You split your game between dungeon crawling and upgrading. Dungeon crawling is as simple as it sounds, you go around the dungeon and defeat enemies. You have a light and heavy attack, as well as a dodge roll and a special move related to your armour. It’s a simple, dopamine infusing cycle but one which has enough variety to keep you going.
Defeating these enemies collects you money, which you can use to activate your godly ability to bribe your enemies by pulling out your calculator, meaning you just don’t have to fight them. Money making is quite easy, as money can be found in chests around the level and leveraged out of enemies when you break them for a short period of time. Bribing enemies also gives you limited use special attacks with them so bribing an enemy can easily turn a battle in your favour.
But money isn’t just for bribing. You take your money back to your kingdom, in the ruins that it is, and use it to power yourself up. Primarily this is done by donning new armour and building statues from plans hidden in chests. The armour adds to your base attack and defence, as well as giving you a new power to choose from which you can practice in training. The statues give you experience points, which you can trade for boosts to your health, attack, defence and other typical RPG stats.
In essence, this game is very simple: trawl a few dungeons and boost yourself so you can trawl through harder dungeons. It is a shame that nothing new is added aside from a few extra calculator powers but the game is not long enough to make the cycle boring.
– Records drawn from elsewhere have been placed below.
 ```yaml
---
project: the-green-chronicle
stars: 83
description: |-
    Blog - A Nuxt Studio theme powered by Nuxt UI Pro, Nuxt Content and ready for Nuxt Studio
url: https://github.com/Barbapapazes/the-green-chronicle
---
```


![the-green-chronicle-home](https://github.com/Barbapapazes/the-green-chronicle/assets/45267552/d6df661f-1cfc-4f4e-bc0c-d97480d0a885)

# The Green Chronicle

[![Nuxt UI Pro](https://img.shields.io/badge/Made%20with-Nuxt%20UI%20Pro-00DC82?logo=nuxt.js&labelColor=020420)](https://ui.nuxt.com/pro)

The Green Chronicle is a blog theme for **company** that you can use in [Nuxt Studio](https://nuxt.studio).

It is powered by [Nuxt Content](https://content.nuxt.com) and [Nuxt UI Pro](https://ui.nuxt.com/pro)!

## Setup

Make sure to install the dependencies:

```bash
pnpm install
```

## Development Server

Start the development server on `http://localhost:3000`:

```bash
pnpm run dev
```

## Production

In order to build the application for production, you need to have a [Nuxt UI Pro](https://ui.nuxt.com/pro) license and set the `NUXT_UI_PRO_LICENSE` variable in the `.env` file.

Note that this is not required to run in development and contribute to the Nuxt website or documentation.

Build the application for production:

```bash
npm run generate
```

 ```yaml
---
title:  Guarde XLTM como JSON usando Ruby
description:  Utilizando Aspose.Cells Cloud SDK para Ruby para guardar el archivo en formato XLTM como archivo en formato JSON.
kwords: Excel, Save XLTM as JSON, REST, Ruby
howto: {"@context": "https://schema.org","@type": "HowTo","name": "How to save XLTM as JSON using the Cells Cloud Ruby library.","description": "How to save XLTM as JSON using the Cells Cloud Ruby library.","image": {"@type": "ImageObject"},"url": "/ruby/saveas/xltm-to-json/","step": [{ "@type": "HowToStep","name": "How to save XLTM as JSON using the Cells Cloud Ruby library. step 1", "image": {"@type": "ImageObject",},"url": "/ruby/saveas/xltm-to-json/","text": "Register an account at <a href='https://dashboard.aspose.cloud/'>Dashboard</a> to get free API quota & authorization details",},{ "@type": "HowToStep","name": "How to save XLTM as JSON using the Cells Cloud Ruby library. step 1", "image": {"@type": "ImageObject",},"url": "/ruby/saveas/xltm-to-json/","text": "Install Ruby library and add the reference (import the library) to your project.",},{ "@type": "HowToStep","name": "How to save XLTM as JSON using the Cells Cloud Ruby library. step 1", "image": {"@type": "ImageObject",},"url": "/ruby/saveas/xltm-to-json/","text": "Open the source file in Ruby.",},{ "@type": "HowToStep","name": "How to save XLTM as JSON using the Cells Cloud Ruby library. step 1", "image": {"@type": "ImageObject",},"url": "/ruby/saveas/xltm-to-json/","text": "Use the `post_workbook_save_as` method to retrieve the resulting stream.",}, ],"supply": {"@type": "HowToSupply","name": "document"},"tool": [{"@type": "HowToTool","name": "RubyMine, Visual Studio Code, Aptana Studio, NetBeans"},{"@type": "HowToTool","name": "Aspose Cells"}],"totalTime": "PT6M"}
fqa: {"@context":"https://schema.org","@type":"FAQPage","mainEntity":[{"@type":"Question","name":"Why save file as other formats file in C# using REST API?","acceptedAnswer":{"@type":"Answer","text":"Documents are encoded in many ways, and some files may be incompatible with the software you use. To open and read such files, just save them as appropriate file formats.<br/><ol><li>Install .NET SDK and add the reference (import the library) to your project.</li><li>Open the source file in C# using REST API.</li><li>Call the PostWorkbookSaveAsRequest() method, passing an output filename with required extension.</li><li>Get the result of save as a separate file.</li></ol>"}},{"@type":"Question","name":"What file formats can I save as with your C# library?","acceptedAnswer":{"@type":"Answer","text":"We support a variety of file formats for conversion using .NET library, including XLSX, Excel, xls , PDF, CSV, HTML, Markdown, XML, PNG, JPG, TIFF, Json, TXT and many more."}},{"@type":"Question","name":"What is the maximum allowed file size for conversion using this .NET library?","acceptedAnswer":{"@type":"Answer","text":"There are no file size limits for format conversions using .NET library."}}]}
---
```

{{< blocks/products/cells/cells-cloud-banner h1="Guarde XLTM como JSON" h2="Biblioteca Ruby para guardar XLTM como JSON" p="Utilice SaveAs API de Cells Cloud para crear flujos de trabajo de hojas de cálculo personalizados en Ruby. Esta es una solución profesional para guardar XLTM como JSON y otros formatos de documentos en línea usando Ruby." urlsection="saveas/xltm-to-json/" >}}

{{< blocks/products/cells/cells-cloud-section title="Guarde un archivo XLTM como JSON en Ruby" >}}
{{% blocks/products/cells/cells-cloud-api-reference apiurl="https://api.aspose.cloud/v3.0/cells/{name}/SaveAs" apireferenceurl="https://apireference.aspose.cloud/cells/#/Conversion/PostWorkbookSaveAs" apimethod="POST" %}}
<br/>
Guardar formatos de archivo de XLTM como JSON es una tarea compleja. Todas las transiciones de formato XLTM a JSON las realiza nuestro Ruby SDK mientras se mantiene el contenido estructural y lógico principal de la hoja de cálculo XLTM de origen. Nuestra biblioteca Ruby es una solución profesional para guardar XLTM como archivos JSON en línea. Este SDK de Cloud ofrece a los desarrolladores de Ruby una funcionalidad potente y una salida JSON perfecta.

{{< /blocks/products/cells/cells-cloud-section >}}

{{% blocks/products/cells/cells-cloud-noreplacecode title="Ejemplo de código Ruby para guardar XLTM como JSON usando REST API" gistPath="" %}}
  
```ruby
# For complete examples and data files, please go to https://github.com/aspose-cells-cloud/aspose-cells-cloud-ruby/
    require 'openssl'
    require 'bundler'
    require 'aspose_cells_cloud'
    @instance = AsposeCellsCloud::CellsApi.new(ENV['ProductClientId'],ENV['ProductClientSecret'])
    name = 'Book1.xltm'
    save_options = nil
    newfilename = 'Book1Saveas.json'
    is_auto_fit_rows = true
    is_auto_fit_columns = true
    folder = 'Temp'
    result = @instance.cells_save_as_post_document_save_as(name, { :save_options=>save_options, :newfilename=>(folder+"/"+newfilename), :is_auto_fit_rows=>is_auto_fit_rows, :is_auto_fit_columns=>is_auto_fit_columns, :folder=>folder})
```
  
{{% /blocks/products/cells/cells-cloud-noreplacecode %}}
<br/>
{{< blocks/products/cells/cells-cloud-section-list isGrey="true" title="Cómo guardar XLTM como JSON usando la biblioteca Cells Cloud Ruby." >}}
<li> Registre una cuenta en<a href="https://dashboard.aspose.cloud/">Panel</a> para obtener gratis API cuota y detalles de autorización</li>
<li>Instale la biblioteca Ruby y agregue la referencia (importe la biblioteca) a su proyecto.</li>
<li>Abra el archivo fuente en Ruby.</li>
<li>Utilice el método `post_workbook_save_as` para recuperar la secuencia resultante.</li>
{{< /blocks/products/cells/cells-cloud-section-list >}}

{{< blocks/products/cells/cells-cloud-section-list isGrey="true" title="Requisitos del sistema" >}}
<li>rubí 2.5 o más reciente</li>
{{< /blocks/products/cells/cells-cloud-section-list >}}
Everything works as intended, and you want to push forward partly to complete the game but partly for the dialogue between Sebastian and everyone else as he is the strong comedy arm of the game, supported by the familiar-but-no-so-familiar-I-can-name-him narrator who lend the story a fantastical and epic edge.
The cycle is not perfect however. Difficulty in this game seems to swing on a pendulum, going from being very easy to getting your royal behind handed to you very quickly. Arenas vary in size and number of traps, so you could be in a huge area with few enemies or, more annoyingly, a small arena with too many enemies and traps making movement difficult if you have no money. Boss difficulty is also ridiculously high compared to the other enemies. Sometimes you have to play cheap (no pun intended) and just bribe the biggest enemy and use his special attack to clear out smaller foes. If you get this game you will have to game the mechanics at some point.
But this doesn’t detract from the game’s good qualities, and soon you’ll be beating your way through all manner of foes and enjoying yourself immensely. That is what Penny Punching Princess does well, making you enjoy your small jaunts with it. It is definitely a game I will be recommending on Switch, and one I think anybody who buys it will have an enjoyable time with and get their money’s worth.
That pun was intended.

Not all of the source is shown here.